In the same year, the then finance secretary John Swinney met with energy giant Ineos and no formal record was kept.

Earlier this month it emerged no minutes were kept at a meeting between the Justice Secretary Michael Matheson and the then Scottish Police Authority (SPA) chairman Andrew Flanagan which resulted in the SPA reversing its decision to allow Chief Constable Gormley – who is facing bullying allegations – to return to work.

Chief Constable Gormley is currently on special leave.

Carole Ewart, of the Campaign for Freedom of Information in Scotland, spearheading the Get It Minuted campaign, said: “This goes against the rules of the government, the Parliament and the civil service. Minutes provide the context to policy, funding and service decisions.

“Those rules exist to provide ministerial and governmental accountability. Failing to minute is not just bad management but a recipe for confusing the audit trail of how and why decisions were made.

“The existing law already permits ministers space to brood, plot, discuss, review, analyse, think and decide.

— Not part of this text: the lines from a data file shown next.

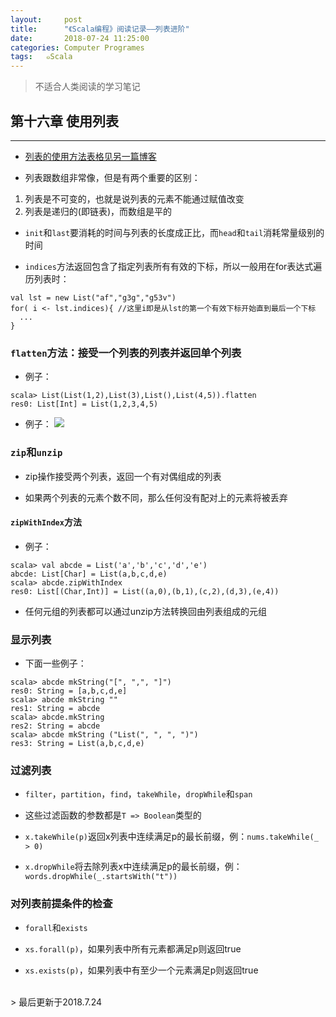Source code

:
 ```yaml
---
layout:     post
title:      "《Scala编程》阅读记录——列表进阶"
date:       2018-07-24 11:25:00
categories: Computer Programes
tags:   ๑Scala
---
```


> 不适合人类阅读的学习笔记

## 第十六章 使用列表
---

- [列表的使用方法表格见另一篇博客](https://fleschier.github.io/2018/07/Scala-infos/)

- 列表跟数组非常像，但是有两个重要的区别：
1. 列表是不可变的，也就是说列表的元素不能通过赋值改变
2. 列表是递归的(即链表)，而数组是平的

- `init`和`last`要消耗的时间与列表的长度成正比，而`head`和`tail`消耗常量级别的时间

- `indices`方法返回包含了指定列表所有有效的下标，所以一般用在for表达式遍历列表时：
```
val lst = new List("af","g3g","g53v")
for( i <- lst.indices){ //这里i即是从lst的第一个有效下标开始直到最后一个下标
  ...
}
```

### `flatten`方法：接受一个列表的列表并返回单个列表

- 例子：
```
scala> List(List(1,2),List(3),List(),List(4,5)).flatten
res0: List[Int] = List(1,2,3,4,5)
```

- 例子：
![](/images/Scala/flatten_test.jpg)

### `zip`和`unzip`

- zip操作接受两个列表，返回一个有对偶组成的列表

- 如果两个列表的元素个数不同，那么任何没有配对上的元素将被丢弃

#### `zipWithIndex`方法

- 例子：
```
scala> val abcde = List('a','b','c','d','e')
abcde: List[Char] = List(a,b,c,d,e)
scala> abcde.zipWithIndex
res0: List[(Char,Int)] = List((a,0),(b,1),(c,2),(d,3),(e,4))
```

- 任何元组的列表都可以通过unzip方法转换回由列表组成的元组

### 显示列表

- 下面一些例子：
```
scala> abcde mkString("[", ",", "]")
res0: String = [a,b,c,d,e]
scala> abcde mkString ""
res1: String = abcde
scala> abcde.mkString
res2: String = abcde
scala> abcde mkString ("List(", ", ", ")")
res3: String = List(a,b,c,d,e)
```

### 过滤列表

- `filter`，`partition`，`find`，`takeWhile`，`dropWhile`和`span`

- 这些过滤函数的参数都是`T => Boolean`类型的

- `x.takeWhile(p)`返回x列表中连续满足p的最长前缀，例：`nums.takeWhile(_ > 0)`

- `x.dropWhile`将去除列表x中连续满足p的最长前缀，例：`words.dropWhile(_.startsWith("t"))`

### 对列表前提条件的检查

- `forall`和`exists`

- `xs.forall(p)`，如果列表中所有元素都满足p则返回true

- `xs.exists(p)`，如果列表中有至少一个元素满足p则返回true


<br>
> 最后更新于2018.7.24
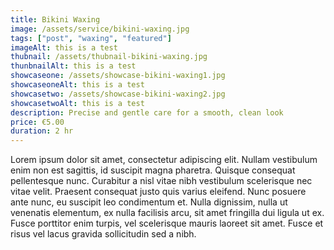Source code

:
 ```yaml
---
title: Bikini Waxing
image: /assets/service/bikini-waxing.jpg
tags: ["post", "waxing", "featured"]
imageAlt: this is a test
thubnail: /assets/thubnail-bikini-waxing.jpg
thunbnailAlt: this is a test
showcaseone: /assets/showcase-bikini-waxing1.jpg
showcaseoneAlt: this is a test
showcasetwo: /assets/showcase-bikini-waxing2.jpg
showcasetwoAlt: this is a test
description: Precise and gentle care for a smooth, clean look
price: €5.00
duration: 2 hr
---
```

Lorem ipsum dolor sit amet, consectetur adipiscing elit. Nullam vestibulum enim non est sagittis, id suscipit magna pharetra. Quisque consequat pellentesque nunc. Curabitur a nisl vitae nibh vestibulum scelerisque nec vitae velit. Praesent consequat justo quis varius eleifend. Nunc posuere ante nunc, eu suscipit leo condimentum et. Nulla dignissim, nulla ut venenatis elementum, ex nulla facilisis arcu, sit amet fringilla dui ligula ut ex. Fusce porttitor enim turpis, vel scelerisque mauris laoreet sit amet. Fusce et risus vel lacus gravida sollicitudin sed a nibh.

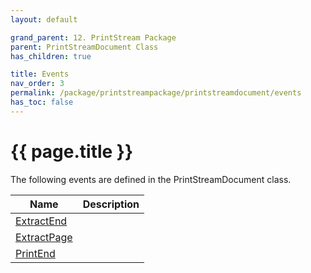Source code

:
 ```yaml
---
layout: default

grand_parent: 12. PrintStream Package
parent: PrintStreamDocument Class
has_children: true

title: Events
nav_order: 3
permalink: /package/printstreampackage/printstreamdocument/events
has_toc: false
---
```

# {{ page.title }}

The following events are defined in the PrintStreamDocument class.

|Name       |  Description |
|----------	|---------------|
|[ExtractEnd](/package/printstreampackage/printstreamdocument/events/extractend) | |
|[ExtractPage](/package/printstreampackage/printstreamdocument/events/extractpage) | |
|[PrintEnd](/package/printstreampackage/printstreamdocument/events/printend) | |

“By creating a practice of ‘fail to record’, there is even less information to try and access under freedom of information law which sits uncomfortably with declared government statements, and Acts of the Scottish Parliament, on democratising decision making.”

Janis McDonald, chief executive of the Scottish Council on Deafness, has backed the campaign, pointing out: “Producing a written record for people to easily access and read is the gateway to understanding what is going on for many people, including those who are deaf and hard of hearing.”

In Holyrood last week, Ms Sturgeon said: “The Scottish Government is fully committed to openness and transparency. I agree with the campaign’s view on the importance of ensuring that appropriate records of business are taken.

“I will make a commitment that we will continue to ensure the guidance for civil servants about keeping minutes is complied with.”